**Problem requirements**
Within the records below, how many lines hold the word "sent"? Only the number should be returned.

[Records excerpted from a collection]
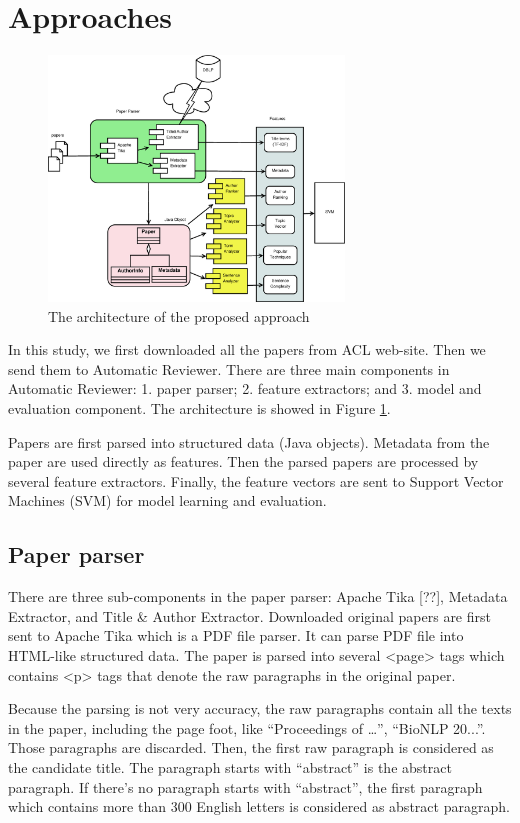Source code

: \documentclass[11pt,letterpaper]{article}
\begin{document}
\section{Approaches}
\begin{figure}[htb]
  \centering
	 	 \includegraphics[width=0.7\textwidth]{materials/architecture.eps}
		\caption{The architecture of the proposed approach}
		\label{fig:architecture}
\end{figure}
In this study, we first downloaded all the papers from ACL web-site. Then we send them to Automatic Reviewer. There are three main components in Automatic Reviewer: 1. paper parser; 2. feature extractors; and 3. model and evaluation component. 
The architecture is showed in Figure \ref{fig:architecture}.

Papers are first parsed into structured data (Java objects). Metadata from the paper are used directly as features. Then the parsed papers are processed by several feature extractors. Finally, the feature vectors are sent to Support Vector Machines (SVM) for model learning and evaluation.




\subsection{Paper parser}

There are three sub-components in the paper parser: Apache Tika [??], Metadata Extractor, and Title \& Author Extractor. 
Downloaded original papers are first sent to Apache Tika which is a PDF file parser. It can parse PDF file into HTML-like structured data. The paper is parsed into several <page> tags which contains <p> tags that denote the raw paragraphs in the original paper. 

Because the parsing is not very accuracy, the raw paragraphs contain all the texts in the paper, including the page foot, like “Proceedings of …”, “BioNLP 20...”. Those paragraphs are discarded. Then, the first raw paragraph is considered as the candidate title. The paragraph starts with “abstract” is the abstract paragraph. If there’s no paragraph starts with “abstract”, the first paragraph which contains more than 300 English letters is considered as abstract paragraph. 
\end{document}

**Result of this exercise**
2